### Directions for this task
Your answer should consist of every line from the records that holds the string "will".

### Supplied records
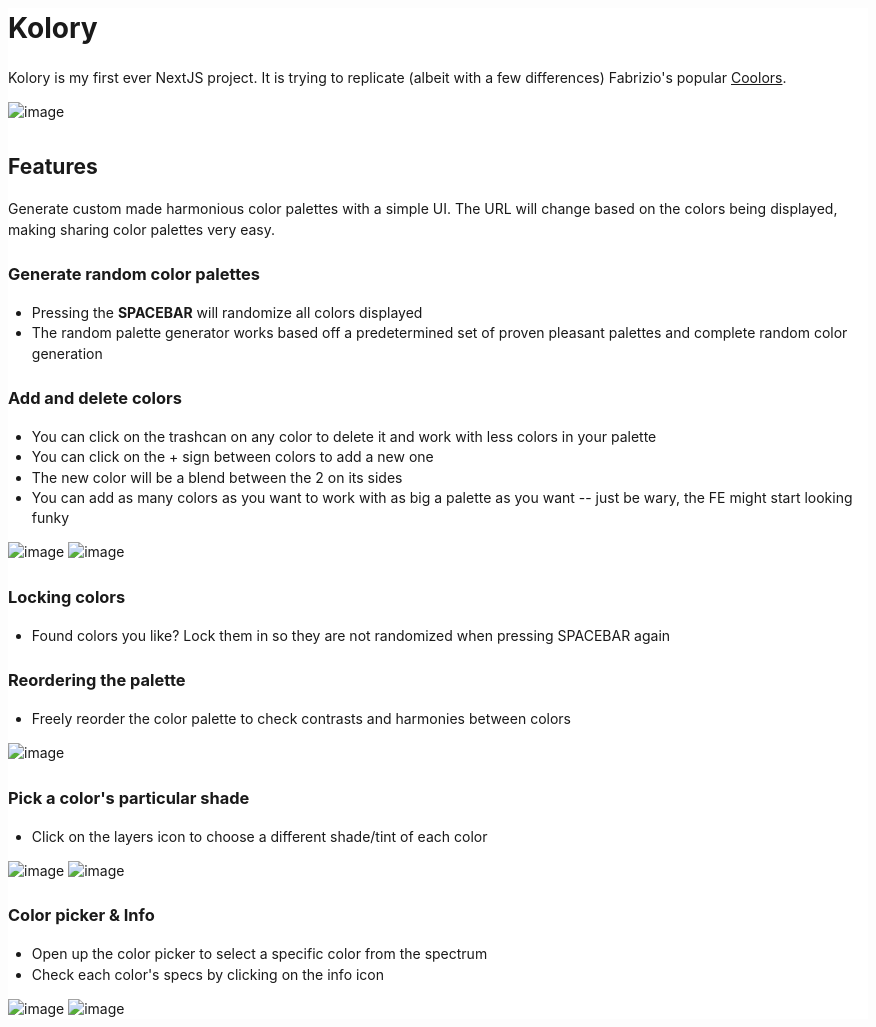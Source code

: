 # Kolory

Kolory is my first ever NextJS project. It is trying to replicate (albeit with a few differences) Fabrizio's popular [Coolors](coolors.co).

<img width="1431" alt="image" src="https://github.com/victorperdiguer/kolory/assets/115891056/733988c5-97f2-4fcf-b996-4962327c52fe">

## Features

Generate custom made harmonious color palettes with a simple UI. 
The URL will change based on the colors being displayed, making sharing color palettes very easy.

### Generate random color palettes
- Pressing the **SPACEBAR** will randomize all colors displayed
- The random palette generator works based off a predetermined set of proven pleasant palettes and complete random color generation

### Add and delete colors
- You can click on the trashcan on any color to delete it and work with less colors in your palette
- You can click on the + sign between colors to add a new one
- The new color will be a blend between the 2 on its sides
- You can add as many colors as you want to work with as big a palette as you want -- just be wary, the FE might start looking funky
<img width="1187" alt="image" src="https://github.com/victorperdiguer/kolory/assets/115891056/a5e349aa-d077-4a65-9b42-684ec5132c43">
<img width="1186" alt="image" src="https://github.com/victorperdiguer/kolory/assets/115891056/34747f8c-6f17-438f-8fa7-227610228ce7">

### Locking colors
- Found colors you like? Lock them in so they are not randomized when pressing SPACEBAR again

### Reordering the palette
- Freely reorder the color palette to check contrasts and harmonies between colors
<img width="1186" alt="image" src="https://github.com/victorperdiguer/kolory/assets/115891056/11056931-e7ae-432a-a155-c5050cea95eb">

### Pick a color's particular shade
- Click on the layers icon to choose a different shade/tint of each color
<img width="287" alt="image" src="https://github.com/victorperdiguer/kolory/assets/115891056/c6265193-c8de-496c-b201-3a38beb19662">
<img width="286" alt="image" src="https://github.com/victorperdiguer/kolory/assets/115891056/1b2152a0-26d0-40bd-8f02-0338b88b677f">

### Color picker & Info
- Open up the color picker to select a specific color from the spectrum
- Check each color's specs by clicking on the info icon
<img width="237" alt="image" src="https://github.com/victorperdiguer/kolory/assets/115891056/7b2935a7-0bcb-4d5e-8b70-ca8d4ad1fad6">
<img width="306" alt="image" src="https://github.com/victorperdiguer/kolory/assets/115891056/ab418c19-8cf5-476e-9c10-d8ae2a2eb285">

### Expected answer
The URL will change based on the colors being displayed, making sharing color palettes very easy.
- Pressing the **SPACEBAR** will randomize all colors displayed
- The new color will be a blend between the 2 on its sides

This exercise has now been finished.